BEGIN Data records
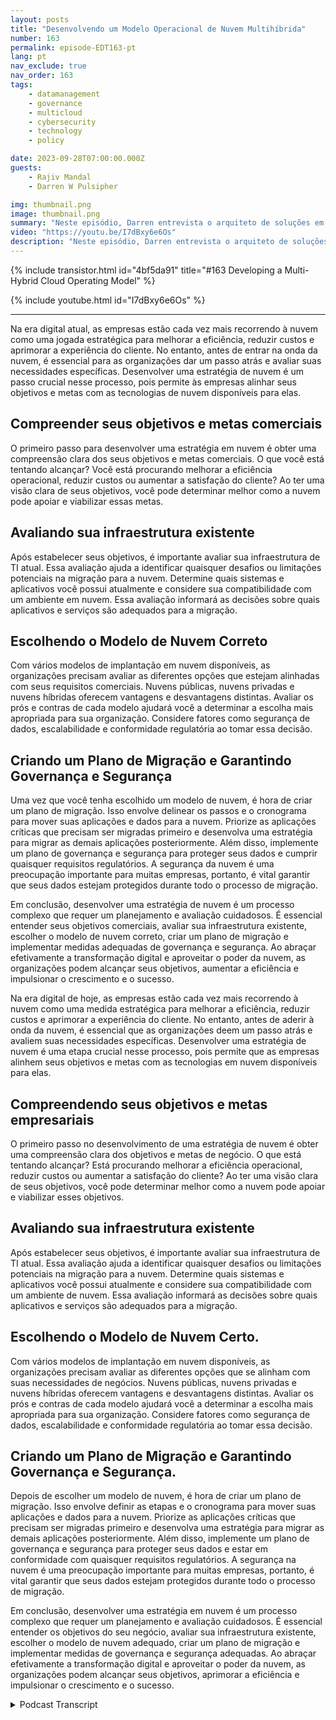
 ```yaml
---
layout: posts
title: "Desenvolvendo um Modelo Operacional de Nuvem Multihíbrida"
number: 163
permalink: episode-EDT163-pt
lang: pt
nav_exclude: true
nav_order: 163
tags:
    - datamanagement
    - governance
    - multicloud
    - cybersecurity
    - technology
    - policy

date: 2023-09-28T07:00:00.000Z
guests:
    - Rajiv Mandal
    - Darren W Pulsipher

img: thumbnail.png
image: thumbnail.png
summary: "Neste episódio, Darren entrevista o arquiteto de soluções em nuvem, Rajiv Mandal, sobre o desenvolvimento de uma estratégia de nuvem multi-híbrida em sua organização de TI moderna."
video: "https://youtu.be/I7dBxy6e6Os"
description: "Neste episódio, Darren entrevista o arquiteto de soluções em nuvem, Rajiv Mandal, sobre o desenvolvimento de uma estratégia de nuvem multi-híbrida em sua organização de TI moderna."
---
```


<div>
{% include transistor.html id="4bf5da91" title="#163 Developing a Multi-Hybrid Cloud Operating Model" %}

{% include youtube.html id="I7dBxy6e6Os" %}
</div>

---

Na era digital atual, as empresas estão cada vez mais recorrendo à nuvem como uma jogada estratégica para melhorar a eficiência, reduzir custos e aprimorar a experiência do cliente. No entanto, antes de entrar na onda da nuvem, é essencial para as organizações dar um passo atrás e avaliar suas necessidades específicas. Desenvolver uma estratégia de nuvem é um passo crucial nesse processo, pois permite às empresas alinhar seus objetivos e metas com as tecnologias de nuvem disponíveis para elas.

## Compreender seus objetivos e metas comerciais

O primeiro passo para desenvolver uma estratégia em nuvem é obter uma compreensão clara dos seus objetivos e metas comerciais. O que você está tentando alcançar? Você está procurando melhorar a eficiência operacional, reduzir custos ou aumentar a satisfação do cliente? Ao ter uma visão clara de seus objetivos, você pode determinar melhor como a nuvem pode apoiar e viabilizar essas metas.

## Avaliando sua infraestrutura existente

Após estabelecer seus objetivos, é importante avaliar sua infraestrutura de TI atual. Essa avaliação ajuda a identificar quaisquer desafios ou limitações potenciais na migração para a nuvem. Determine quais sistemas e aplicativos você possui atualmente e considere sua compatibilidade com um ambiente em nuvem. Essa avaliação informará as decisões sobre quais aplicativos e serviços são adequados para a migração.

## Escolhendo o Modelo de Nuvem Correto

Com vários modelos de implantação em nuvem disponíveis, as organizações precisam avaliar as diferentes opções que estejam alinhadas com seus requisitos comerciais. Nuvens públicas, nuvens privadas e nuvens híbridas oferecem vantagens e desvantagens distintas. Avaliar os prós e contras de cada modelo ajudará você a determinar a escolha mais apropriada para sua organização. Considere fatores como segurança de dados, escalabilidade e conformidade regulatória ao tomar essa decisão.

## Criando um Plano de Migração e Garantindo Governança e Segurança

Uma vez que você tenha escolhido um modelo de nuvem, é hora de criar um plano de migração. Isso envolve delinear os passos e o cronograma para mover suas aplicações e dados para a nuvem. Priorize as aplicações críticas que precisam ser migradas primeiro e desenvolva uma estratégia para migrar as demais aplicações posteriormente. Além disso, implemente um plano de governança e segurança para proteger seus dados e cumprir quaisquer requisitos regulatórios. A segurança da nuvem é uma preocupação importante para muitas empresas, portanto, é vital garantir que seus dados estejam protegidos durante todo o processo de migração.

Em conclusão, desenvolver uma estratégia de nuvem é um processo complexo que requer um planejamento e avaliação cuidadosos. É essencial entender seus objetivos comerciais, avaliar sua infraestrutura existente, escolher o modelo de nuvem correto, criar um plano de migração e implementar medidas adequadas de governança e segurança. Ao abraçar efetivamente a transformação digital e aproveitar o poder da nuvem, as organizações podem alcançar seus objetivos, aumentar a eficiência e impulsionar o crescimento e o sucesso.

Na era digital de hoje, as empresas estão cada vez mais recorrendo à nuvem como uma medida estratégica para melhorar a eficiência, reduzir custos e aprimorar a experiência do cliente. No entanto, antes de aderir à onda da nuvem, é essencial que as organizações deem um passo atrás e avaliem suas necessidades específicas. Desenvolver uma estratégia de nuvem é uma etapa crucial nesse processo, pois permite que as empresas alinhem seus objetivos e metas com as tecnologias em nuvem disponíveis para elas.

## Compreendendo seus objetivos e metas empresariais

O primeiro passo no desenvolvimento de uma estratégia de nuvem é obter uma compreensão clara dos objetivos e metas de negócio. O que está tentando alcançar? Está procurando melhorar a eficiência operacional, reduzir custos ou aumentar a satisfação do cliente? Ao ter uma visão clara de seus objetivos, você pode determinar melhor como a nuvem pode apoiar e viabilizar esses objetivos.

## Avaliando sua infraestrutura existente

Após estabelecer seus objetivos, é importante avaliar sua infraestrutura de TI atual. Essa avaliação ajuda a identificar quaisquer desafios ou limitações potenciais na migração para a nuvem. Determine quais sistemas e aplicativos você possui atualmente e considere sua compatibilidade com um ambiente de nuvem. Essa avaliação informará as decisões sobre quais aplicativos e serviços são adequados para a migração.

## Escolhendo o Modelo de Nuvem Certo.

Com vários modelos de implantação em nuvem disponíveis, as organizações precisam avaliar as diferentes opções que se alinham com suas necessidades de negócios. Nuvens públicas, nuvens privadas e nuvens híbridas oferecem vantagens e desvantagens distintas. Avaliar os prós e contras de cada modelo ajudará você a determinar a escolha mais apropriada para sua organização. Considere fatores como segurança de dados, escalabilidade e conformidade regulatória ao tomar essa decisão.

## Criando um Plano de Migração e Garantindo Governança e Segurança.

Depois de escolher um modelo de nuvem, é hora de criar um plano de migração. Isso envolve definir as etapas e o cronograma para mover suas aplicações e dados para a nuvem. Priorize as aplicações críticas que precisam ser migradas primeiro e desenvolva uma estratégia para migrar as demais aplicações posteriormente. Além disso, implemente um plano de governança e segurança para proteger seus dados e estar em conformidade com quaisquer requisitos regulatórios. A segurança na nuvem é uma preocupação importante para muitas empresas, portanto, é vital garantir que seus dados estejam protegidos durante todo o processo de migração.

Em conclusão, desenvolver uma estratégia em nuvem é um processo complexo que requer um planejamento e avaliação cuidadosos. É essencial entender os objetivos do seu negócio, avaliar sua infraestrutura existente, escolher o modelo de nuvem adequado, criar um plano de migração e implementar medidas de governança e segurança adequadas. Ao abraçar efetivamente a transformação digital e aproveitar o poder da nuvem, as organizações podem alcançar seus objetivos, aprimorar a eficiência e impulsionar o crescimento e o sucesso.



<details>
<summary> Podcast Transcript </summary>

<p></p>

</details>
END Data records
**What you are asked to do**
Scan the material above for lines holding the string "medidas" and copy those lines.

**Output below**
Em conclusão, desenvolver uma estratégia de nuvem é um processo complexo que requer um planejamento e avaliação cuidadosos. É essencial entender seus objetivos comerciais, avaliar sua infraestrutura existente, escolher o modelo de nuvem correto, criar um plano de migração e implementar medidas adequadas de governança e segurança. Ao abraçar efetivamente a transformação digital e aproveitar o poder da nuvem, as organizações podem alcançar seus objetivos, aumentar a eficiência e impulsionar o crescimento e o sucesso.
Em conclusão, desenvolver uma estratégia em nuvem é um processo complexo que requer um planejamento e avaliação cuidadosos. É essencial entender os objetivos do seu negócio, avaliar sua infraestrutura existente, escolher o modelo de nuvem adequado, criar um plano de migração e implementar medidas de governança e segurança adequadas. Ao abraçar efetivamente a transformação digital e aproveitar o poder da nuvem, as organizações podem alcançar seus objetivos, aprimorar a eficiência e impulsionar o crescimento e o sucesso.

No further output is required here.